Saved data entries:
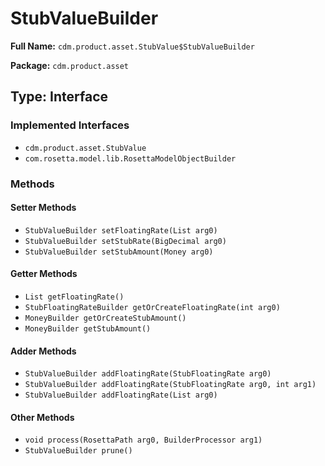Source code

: # StubValueBuilder

**Full Name:** `cdm.product.asset.StubValue$StubValueBuilder`

**Package:** `cdm.product.asset`

## Type: Interface

### Implemented Interfaces

- `cdm.product.asset.StubValue`
- `com.rosetta.model.lib.RosettaModelObjectBuilder`

### Methods

#### Setter Methods

- `StubValueBuilder setFloatingRate(List arg0)`
- `StubValueBuilder setStubRate(BigDecimal arg0)`
- `StubValueBuilder setStubAmount(Money arg0)`

#### Getter Methods

- `List getFloatingRate()`
- `StubFloatingRateBuilder getOrCreateFloatingRate(int arg0)`
- `MoneyBuilder getOrCreateStubAmount()`
- `MoneyBuilder getStubAmount()`

#### Adder Methods

- `StubValueBuilder addFloatingRate(StubFloatingRate arg0)`
- `StubValueBuilder addFloatingRate(StubFloatingRate arg0, int arg1)`
- `StubValueBuilder addFloatingRate(List arg0)`

#### Other Methods

- `void process(RosettaPath arg0, BuilderProcessor arg1)`
- `StubValueBuilder prune()`


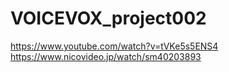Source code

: # VOICEVOX_project002




https://www.youtube.com/watch?v=tVKe5s5ENS4  
https://www.nicovideo.jp/watch/sm40203893   
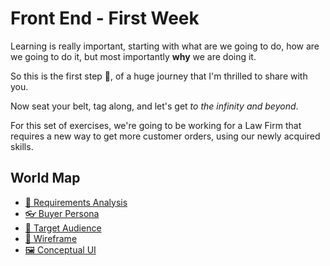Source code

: # Front End - First Week

Learning is really important, starting with what are we going to do, how are we going to do it, but most importantly **why** we are doing it.

So this is the first step 🐾, of a huge journey that I'm thrilled to share with you.

Now seat your belt, tag along, and let's get *to the infinity and beyond*.

For this set of exercises, we're going to be working for a Law Firm that requires a new way to get more customer orders, using our newly acquired skills.

## World Map
* [📃 Requirements Analysis](https://github.com/dammahrino/LaunchX-FrontEnd-Missions-Practices/blob/main/Week-1/1-Requirements/1-Requirements.pdf)
* [👓 Buyer Persona](https://github.com/dammahrino/LaunchX-FrontEnd-Missions-Practices/blob/main/Week-1/2-Buyer-Persona/2-Buyer-Persona.pdf)
* [🦻 Target Audience](https://github.com/dammahrino/LaunchX-FrontEnd-Missions-Practices/blob/main/Week-1/3-Target-Audience/3-Target-Audience.jpg)
* [🧶 Wireframe](https://github.com/dammahrino/LaunchX-FrontEnd-Missions-Practices/tree/main/Week-1/4-Wireframe)
* [🖼 Conceptual UI](https://github.com/dammahrino/LaunchX-FrontEnd-Missions-Practices/blob/main/Week-1/5-UI/5-UI.png)
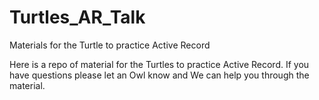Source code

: Turtles_AR_Talk
===============

Materials for the Turtle to practice Active Record

Here is a repo of material for the Turtles to practice Active Record. If you have questions please let an Owl know and We can help you through the material.
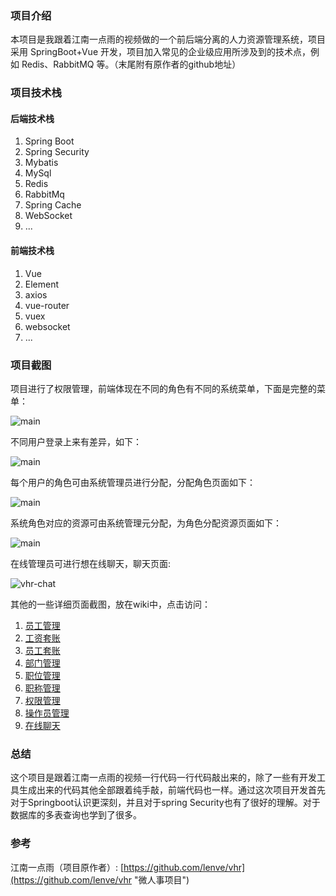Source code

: ### 项目介绍

本项目是我跟着江南一点雨的视频做的一个前后端分离的人力资源管理系统，项目采用 SpringBoot+Vue 开发，项目加入常见的企业级应用所涉及到的技术点，例如 Redis、RabbitMQ 等。（末尾附有原作者的github地址）

### 项目技术栈

#### 后端技术栈

1. Spring Boot
2. Spring Security
3. Mybatis
4. MySql
5. Redis
6. RabbitMq
7. Spring Cache
8. WebSocket
9. ...

#### 前端技术栈

1. Vue
2. Element
3. axios
4. vue-router
5. vuex
6. websocket
7. ...

### 项目截图

项目进行了权限管理，前端体现在不同的角色有不同的系统菜单，下面是完整的菜单：

![main](https://raw.githubusercontent.com/wiki/qiuyunduo/vhr/img/vhr-home.png 'vhr-home')

不同用户登录上来有差异，如下：

![main](https://raw.githubusercontent.com/wiki/qiuyunduo/vhr/img/vhr-otherRole.png 'vhr-otherRole')

每个用户的角色可由系统管理员进行分配，分配角色页面如下：

![main](https://raw.githubusercontent.com/wiki/qiuyunduo/vhr/img/vhr-hrMang.png 'vhr-hrMang')

系统角色对应的资源可由系统管理元分配，为角色分配资源页面如下：

![main](https://raw.githubusercontent.com/wiki/qiuyunduo/vhr/img/vhr-permissMang.png 'vhr-permission')

在线管理员可进行想在线聊天，聊天页面:

![vhr-chat](https://raw.githubusercontent.com/wiki/qiuyunduo/vhr/img/vhr-chat.png 'vhr-chat')



其他的一些详细页面截图，放在wiki中，点击访问：

1. [员工管理](https://github.com/qiuyunduo/vhr/wiki/Employee "员工管理")
2. [工资套账](https://github.com/qiuyunduo/vhr/wiki/Salary "工资套账")
3. [员工套账](https://github.com/qiuyunduo/vhr/wiki/EmpSalary "员工套账")
4. [部门管理](https://github.com/qiuyunduo/vhr/wiki/DepMang "部门管理")
5. [职位管理](https://github.com/qiuyunduo/vhr/wiki/PosMang "职位管理")
6. [职称管理](https://github.com/qiuyunduo/vhr/wiki/JobLevelMang "职称管理")
7. [权限管理](https://github.com/qiuyunduo/vhr/wiki/PermissMang "权限管理")
8. [操作员管理](https://github.com/qiuyunduo/vhr/wiki/HrMang "操作员管理")
9. [在线聊天](https://github.com/qiuyunduo/vhr/wiki/Chat "在线聊天")

### 总结

这个项目是跟着江南一点雨的视频一行代码一行代码敲出来的，除了一些有开发工具生成出来的代码其他全部跟着纯手敲，前端代码也一样。通过这次项目开发首先对于Springboot认识更深刻，并且对于spring Security也有了很好的理解。对于数据库的多表查询也学到了很多。

### 参考

江南一点雨（项目原作者）: [https://github.com/lenve/vhr](https://github.com/lenve/vhr "微人事项目")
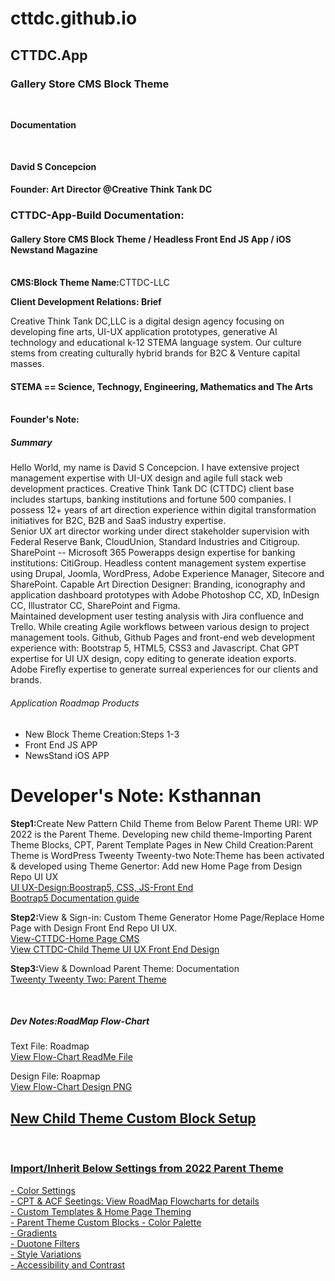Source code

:  <h1>cttdc.github.io</h1>
  <h2>CTTDC.App</h2>
  <h3>Gallery Store CMS Block Theme</h3><br>
  <strong><p>Documentation</p></strong></br>
  <h4>David S Concepcion</h4>
      
  <strong>Founder: Art Director @Creative Think Tank DC</strong>
    <h3>CTTDC-App-Build Documentation:</br></h3>
    <h4>Gallery Store CMS Block Theme / Headless Front End JS App / iOS Newstand Magazine</h4></br>
       <strong>CMS:Block Theme Name:</strong>CTTDC-LLC</br>
       
<strong>Client Development Relations: Brief</strong></br>
<p>Creative Think Tank DC,LLC is a digital design agency focusing on developing fine arts, UI-UX application prototypes, generative AI technology and educational k-12 STEMA language system. Our culture stems from creating culturally hybrid brands for B2C & Venture capital masses. </br>
<h4>STEMA == Science, Technogy, Engineering, Mathematics and The Arts</h4>
</br><strong>Founder's Note:</strong>
</p>
<h5>Summary</h5>
<p>Hello World, my name is David S Concepcion. I have extensive project management expertise with UI-UX design and agile full stack web development practices. Creative Think Tank DC (CTTDC) client base includes startups, banking institutions and fortune 500 companies. I possess 12+ years of art direction experience within digital transformation initiatives for B2C, B2B and SaaS industry expertise.</br>
Senior UX art director working under direct stakeholder supervision with Federal Reserve Bank, CloudUnion, Standard Industries and Citigroup. 
SharePoint -- Microsoft 365 Powerapps design expertise for banking institutions: CitiGroup. 
Headless content management system expertise using Drupal, Joomla, WordPress, Adobe Experience Manager, Sitecore and SharePoint. 
Capable Art Direction Designer: Branding, iconography and application dashboard prototypes with Adobe Photoshop CC,  XD, InDesign CC, Illustrator CC, SharePoint and Figma.</br>
Maintained development user testing analysis with Jira confluence and Trello. While creating Agile workflows between various design to project management tools.
Github, Github Pages and front-end web development experience with: Bootstrap 5, HTML5, CSS3 and Javascript. 
Chat GPT expertise for UI UX design, copy editing to generate ideation exports. Adobe Firefly expertise to generate surreal experiences for our clients and brands. </p>
<h6>Application Roadmap Products</h6>
<ul>
  <li>New Block Theme Creation:Steps 1-3</br></li>
  <li>Front End JS APP</li>
  <li>NewsStand iOS APP</li>
</ul>
<h1>Developer's Note: Ksthannan</h1>
<p><strong>Step1:</strong>Create New Pattern Child Theme from Below Parent Theme URI: WP 2022 is the Parent Theme. Developing new child theme-Importing Parent Theme Blocks, CPT, Parent Template Pages in New Child Creation:Parent Theme is WordPress Tweenty Tweenty-two Note:Theme has been activated & developed using Theme Genertor: Add new Home Page from Design Repo UI UX</br>
<a href="https://cttdc.github.io">UI UX-Design:Boostrap5, CSS, JS-Front End</a></br>
<a href="https://getbootstrap.com/docs/5.0/getting-started/introduction/">Bootrap5 Documentation guide</a></p>

 <p><strong>Step2:</strong>View & Sign-in: Custom Theme Generator Home Page/Replace Home Page with Design Front End Repo UI UX.</br>
 <a href="https://cttdcappdev.wpengine.com/">View-CTTDC-Home Page CMS</a></br>
 <a href="https://github.com/CTTDC/CMS-Child">View CTTDC-Child Theme UI UX Front End Design</a></p>

 <p><strong>Step3:</strong>View & Download Parent Theme: Documentation <a href="https://wordpress.org/themes/twentytwentytwo/">
 </br>Tweenty Tweenty Two: Parent Theme</a></p></br>
 
  <h5>Dev Notes:RoadMap Flow-Chart</h5>
 <p>Text File: Roadmap<a href="https://github.com/CTTDC/cttdc.github.io/blob/main/CTTDC.app_ReadMe_Roadmap.md"></br>View Flow-Chart ReadMe File</a></p>
 <p>Design File: Roapmap<a href="https://github.com/CTTDC/cttdc.github.io/blob/main/CTTDC_FlowChart.png"></br>View Flow-Chart Design PNG</p>
 
 
<h2>New Child Theme Custom Block Setup</h2></br>
<h3>Import/Inherit Below Settings from 2022 Parent Theme </h3>
- Color Settings</br>
- CPT & ACF Seetings: View RoadMap Flowcharts for details</br>
- Custom Templates & Home Page Theming</br>
- Parent Theme Custom Blocks
- Color Palette</br>
- Gradients</br>
- Duotone Filters</br>
- Style Variations</br>
- Accessibility and Contrast</br>

</p>




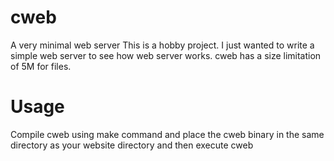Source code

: # cweb
A very minimal web server
This is a hobby project. I just wanted to write a simple web server to see
how web server works.
cweb has a size limitation of 5M for files.

# Usage
Compile cweb using make command and place the cweb binary in the same directory
as your website directory and then execute cweb

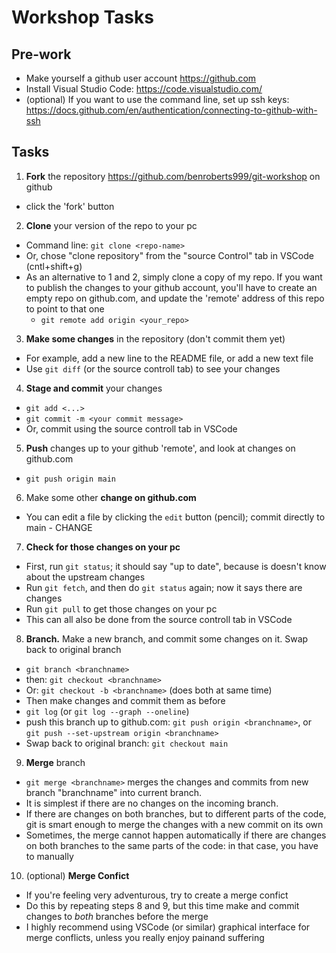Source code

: # Workshop Tasks

## Pre-work

* Make yourself a github user account <https://github.com>
* Install Visual Studio Code: <https://code.visualstudio.com/>
* (optional) If you want to use the command line, set up ssh keys: <https://docs.github.com/en/authentication/connecting-to-github-with-ssh>

## Tasks

1. **Fork** the repository <https://github.com/benroberts999/git-workshop> on github

* click the 'fork' button

2. **Clone** your version of the repo to your pc

* Command line: `git clone <repo-name>`
* Or, chose "clone repository" from the "source Control" tab in VSCode (cntl+shift+g)
* As an alternative to 1 and 2, simply clone a copy of my repo. If you want to publish the changes to your github account, you'll have to create an empty repo on github.com, and update the 'remote' address of this repo to point to that one
  * `git remote add origin <your_repo>`

3. **Make some changes** in the repository (don't commit them yet)

* For example, add a new line to the README file, or add a new text file
* Use `git diff` (or the source controll tab) to see your changes

4. **Stage and commit** your changes

* `git add <...>`
* `git commit -m <your commit message>`
* Or, commit using the source controll tab in VSCode

5. **Push** changes up to your github 'remote', and look at changes on github.com

* `git push origin main`

6. Make some other **change on github.com**

* You can edit a file by clicking the `edit` button (pencil); commit directly to main - CHANGE

7. **Check for those changes on your pc**

* First, run `git status`; it should say "up to date", because is doesn't know about the upstream changes
* Run `git fetch`, and then do `git status` again; now it says there are changes
* Run `git pull` to get those changes on your pc
* This can all also be done from the source controll tab in VSCode

8. **Branch.** Make a new branch, and commit some changes on it. Swap back to original branch

* `git branch <branchname>`
* then: `git checkout <branchname>`
* Or: `git checkout -b <branchname>` (does both at same time)
* Then make changes and commit them as before
* `git log` (or `git log --graph --oneline`)
* push this branch up to github.com: `git push origin <branchname>`, or `git push --set-upstream origin <branchname>`
* Swap back to original branch: `git checkout main`

9. **Merge** branch

* `git merge <branchname>` merges the changes and commits from new branch "branchname" into current branch.
* It is simplest if there are no changes on the incoming branch.
* If there are changes on both branches, but to different parts of the code, git is smart enough to merge the changes with a new commit on its own
* Sometimes, the merge cannot happen automatically if there are changes on both branches to the same parts of the code: in that case, you have to manually

10. (optional) **Merge Confict**

* If you're feeling very adventurous, try to create a merge confict
* Do this by repeating steps 8 and 9, but this time make and commit changes to _both_ branches before the merge
* I highly recommend using VSCode (or similar) graphical interface for merge conflicts, unless you really enjoy painand suffering
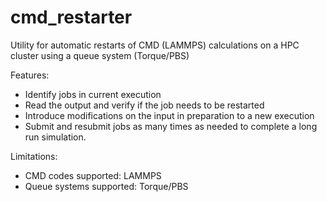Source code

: # cmd_restarter

Utility for automatic restarts of CMD (LAMMPS) calculations on a HPC cluster using a queue system (Torque/PBS)

Features:

  * Identify jobs in current execution
  * Read the output and verify if the job needs to be restarted
  * Introduce modifications on the input in preparation to a new execution
  * Submit and resubmit jobs as many times as needed to complete a long run simulation.
  
Limitations:

  * CMD codes supported: LAMMPS
  * Queue systems supported: Torque/PBS
  
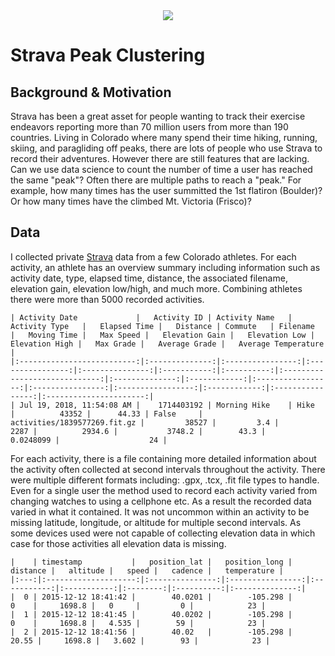 

<div style="text-align:center"><img src="./images/IMG_1553.jpeg" /></div>

# Strava Peak Clustering

## Background & Motivation

Strava has been a great asset for people wanting to track their exercise endeavors reporting more than 70 million users from more than 190 countries. Living in Colorado where many spend their time hiking, running, skiing, and paragliding off peaks, there are lots of people who use Strava to record their adventures. However there are still features that are lacking. Can we use data science to count the number of time a user has reached the same "peak"? Often there are multiple paths to reach a "peak." For example, how many times has the user summitted the 1st flatiron (Boulder)?  Or how many times have the climbed Mt. Victoria (Frisco)?

## Data

I collected private [Strava](https://www.strava.com/) data from a few Colorado athletes.  For each activity, an athlete has an overview summary including information such as activity date, type, elapsed time, distance, the associated filename, elevation gain, elevation low/high, and much more. Combining athletes there were more than 5000 recorded activities. 

    | Activity Date             |   Activity ID | Activity Name   | Activity Type   |   Elapsed Time |   Distance | Commute   | Filename                     |   Moving Time |   Max Speed |   Elevation Gain |   Elevation Low |   Elevation High |   Max Grade |   Average Grade |   Average Temperature |
    |:--------------------------:|:--------------:|:----------------:|:----------------:|:---------------:|:-----------:|:----------:|:-----------------------------:|:--------------:|:------------:|:-----------------:|:----------------:|:-----------------:|:------------:|:----------------:|:----------------------:|
    | Jul 19, 2018, 11:54:08 AM |    1714403192 | Morning Hike    | Hike            |          43352 |      44.33 | False     | activities/1839577269.fit.gz |         38527 |         3.4 |             2287 |          2934.6 |           3748.2 |        43.3 |       0.0248099 |                    24 |

For each activity, there is a file containing more detailed information about the activity often collected at second intervals throughout the activity. There were multiple different formats including: .gpx, .tcx, .fit file types to handle.  Even for a single user the method used to record each activity varied from changing watches to using a cellphone etc. As a result the recorded data varied in what it contained.  It was not uncommon within an activity to be missing latitude, longitude, or altitude for multiple second intervals.  As some devices used were not capable of collecting elevation data in which case for those activities all elevation data is missing. 


    |    | timestamp           |   position_lat |   position_long |   distance |   altitude |   speed |   cadence |   temperature |
    |:---:|:--------------------:|:---------------:|:----------------:|:-----------:|:-----------:|:--------:|:----------:|:--------------:|
    |  0 | 2015-12-12 18:41:42 |        40.0201 |        -105.298 |       0    |     1698.8 |   0     |         0 |            23 |
    |  1 | 2015-12-12 18:41:45 |        40.0202 |        -105.298 |       0    |     1698.8 |   4.535 |        59 |            23 |
    |  2 | 2015-12-12 18:41:56 |        40.02   |        -105.298 |      20.55 |     1698.8 |   3.602 |        93 |            23 |
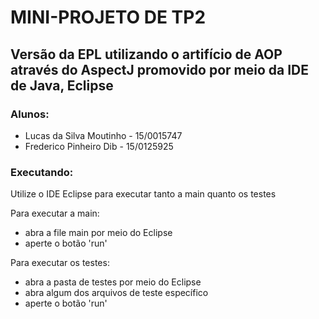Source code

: # MINI-PROJETO DE TP2
## Versão da EPL utilizando o artifício de AOP através do AspectJ promovido por meio da IDE de Java, Eclipse

### Alunos:
- Lucas da Silva Moutinho - 15/0015747
- Frederico Pinheiro Dib - 15/0125925

### Executando:
Utilize o IDE Eclipse para executar tanto a main quanto os testes

Para executar a main:
- abra a file main por meio do Eclipse
- aperte o botão 'run'

Para executar os testes:
- abra a pasta de testes por meio do Eclipse
- abra algum dos arquivos de teste específico
- aperte o botão 'run'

◆ **WHAT YOU NEED TO DO**
Your task is to copy every line in the entries that holds the string "case".

◆ **THE COMPLETED TASK**
* Sometimes, the merge cannot happen automatically if there are changes on both branches to the same parts of the code: in that case, you have to manually
For each activity, there is a file containing more detailed information about the activity often collected at second intervals throughout the activity. There were multiple different formats including: .gpx, .tcx, .fit file types to handle.  Even for a single user the method used to record each activity varied from changing watches to using a cellphone etc. As a result the recorded data varied in what it contained.  It was not uncommon within an activity to be missing latitude, longitude, or altitude for multiple second intervals.  As some devices used were not capable of collecting elevation data in which case for those activities all elevation data is missing. 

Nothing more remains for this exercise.